(Without any guarantees from me) the radio is probably fully protected against high SWR. I've certainly abused my radio from time to time, changing bands and transmitting where there's no antenna, etc. It depends on your level of comfort. There's probably much less risk of damage at lower power, the worst case would be a sudden, infinite VSWR while at full power. You could reduce the risk by including a small value attenuator (even a length of cable) to start.
Calculate or measure the input VSWR with one or two capacitors open circuit, this is the most likely sudden failure mode that you can't predict. It's probably not as bad as infinite SWR.
Your VNA S21 measurement will give you some idea of the power that the diplexer will need dissipate, if you calibrate it carefully. Something like this: $P_{diplexer} = P_{in}(1-S_{21}^2-S_{11}^2)$. A watt or two feels OK, 5 watts is quite a lot.
The main failure modes I can think of for the diplexer are:
- overheating inductors, slow
- overheating PCB tracks and dielectric, slow
- overloaded capacitors, heating and sudden failure
- Flash-over, unlikely at just 100 W.
I'd suggest, in order of importance:
Set up instruments to measure reverse power, at the radio side, and forward power on both antennas. Monitor these during the tests.
Test for performance at lower power first, observe for any heating.
Use a thermal camera to observe the board and component temperature rise. Thermal cameras don't work on shiny metal like copper wire or bare copper PCB, so for this test you should ideally spraypaint everything black.

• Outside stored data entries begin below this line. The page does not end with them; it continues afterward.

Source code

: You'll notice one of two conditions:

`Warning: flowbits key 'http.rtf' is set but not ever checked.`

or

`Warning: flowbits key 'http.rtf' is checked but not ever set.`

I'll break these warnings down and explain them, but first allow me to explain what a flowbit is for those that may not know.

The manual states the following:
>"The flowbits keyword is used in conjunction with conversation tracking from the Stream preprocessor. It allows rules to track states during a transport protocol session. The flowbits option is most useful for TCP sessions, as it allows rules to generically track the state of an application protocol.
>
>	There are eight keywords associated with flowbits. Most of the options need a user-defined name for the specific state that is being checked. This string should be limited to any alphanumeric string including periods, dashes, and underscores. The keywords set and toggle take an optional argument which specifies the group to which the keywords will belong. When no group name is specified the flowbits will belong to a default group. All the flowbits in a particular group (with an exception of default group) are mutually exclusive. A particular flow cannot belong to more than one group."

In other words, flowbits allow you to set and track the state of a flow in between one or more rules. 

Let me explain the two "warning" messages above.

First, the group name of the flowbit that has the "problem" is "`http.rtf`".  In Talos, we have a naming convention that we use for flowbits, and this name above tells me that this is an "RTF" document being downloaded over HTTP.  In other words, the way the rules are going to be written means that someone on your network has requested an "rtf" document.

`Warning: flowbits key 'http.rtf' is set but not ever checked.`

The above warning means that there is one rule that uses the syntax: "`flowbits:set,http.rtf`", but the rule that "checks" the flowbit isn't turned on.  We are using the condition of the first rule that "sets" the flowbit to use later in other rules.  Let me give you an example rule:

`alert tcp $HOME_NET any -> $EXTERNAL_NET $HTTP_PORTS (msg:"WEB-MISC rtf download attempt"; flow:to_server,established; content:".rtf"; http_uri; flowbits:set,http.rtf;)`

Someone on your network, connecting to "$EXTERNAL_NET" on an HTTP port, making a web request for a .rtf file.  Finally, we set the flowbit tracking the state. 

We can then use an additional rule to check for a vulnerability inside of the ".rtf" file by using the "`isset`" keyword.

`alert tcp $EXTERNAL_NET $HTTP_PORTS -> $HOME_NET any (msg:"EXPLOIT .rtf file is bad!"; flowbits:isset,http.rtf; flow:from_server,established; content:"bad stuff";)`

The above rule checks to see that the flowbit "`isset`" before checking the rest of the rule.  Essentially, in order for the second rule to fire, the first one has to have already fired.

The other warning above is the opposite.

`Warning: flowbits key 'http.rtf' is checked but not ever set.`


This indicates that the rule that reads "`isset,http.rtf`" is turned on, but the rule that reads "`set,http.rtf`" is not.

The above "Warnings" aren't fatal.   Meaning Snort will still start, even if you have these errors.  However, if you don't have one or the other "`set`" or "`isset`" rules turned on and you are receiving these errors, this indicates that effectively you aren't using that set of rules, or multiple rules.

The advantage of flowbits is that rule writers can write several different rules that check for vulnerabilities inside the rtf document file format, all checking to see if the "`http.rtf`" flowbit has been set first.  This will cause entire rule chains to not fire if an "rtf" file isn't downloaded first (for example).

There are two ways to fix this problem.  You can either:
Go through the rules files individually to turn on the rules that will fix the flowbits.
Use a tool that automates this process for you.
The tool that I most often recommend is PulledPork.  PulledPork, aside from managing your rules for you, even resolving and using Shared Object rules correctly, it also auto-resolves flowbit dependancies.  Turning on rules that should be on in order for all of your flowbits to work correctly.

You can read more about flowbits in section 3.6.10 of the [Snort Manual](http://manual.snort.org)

But that changes the cooling properties, so use some common sense to derate things a bit.
If you don't have access to a camera, don't bother with a "laser thermometer", their 30 mm spot size is too big to see things getting hot. Just touch everything with your fingers, after turning off the RF.
For lossy things, assume that the heating is linear, so if it rises 2 degrees after a few minutes of continuous transmission at 10 W, then it will rise 20 degrees at 100 W. 20 C is probably the maximum safe temperature rise, considering that it might be in hot enclosure outside. For capacitors, any temperature rise at all means you have a problem and they could fail suddenly if you increase the power further.
Test for all frequencies you might use, and then +-5 MHz on these, to find out if the circuit gets hotter at some frequencies.
Test with the "chosen" antenna port connected to a load of 1.5:1 or 2:1 VSWR. (two dummy loads in parallel for 25 ohms). Ideally you would test at a few different phases of reflection, you can do this by putting 10 or 20 metres of cable between (25 ohm) dummy load and diplexer, and changing frequency a bit.
Bump the board a few times while testing, in different directions, harder and harder, to see if anything is loose, or touches and sparks.
Test with the board at -20 C, straight from the freezer. Test with it warmed to 70 C in an oven. It should still behave well (and check its performance with the VNA too).
If it is getting slightly warm at 100 W, then test at higher power than you expect to use. A factor of 1.5 is plenty, less than that isn't worth very much.
Best would be to test at a higher power, with a safe amplifier. Your local EMC lab will have hundreds of watt amplifiers at these frequencies, designed for infinite VSWR, and dummy loads and so on. If it's a non-profit project, they might be willing to stress-test it for you for free.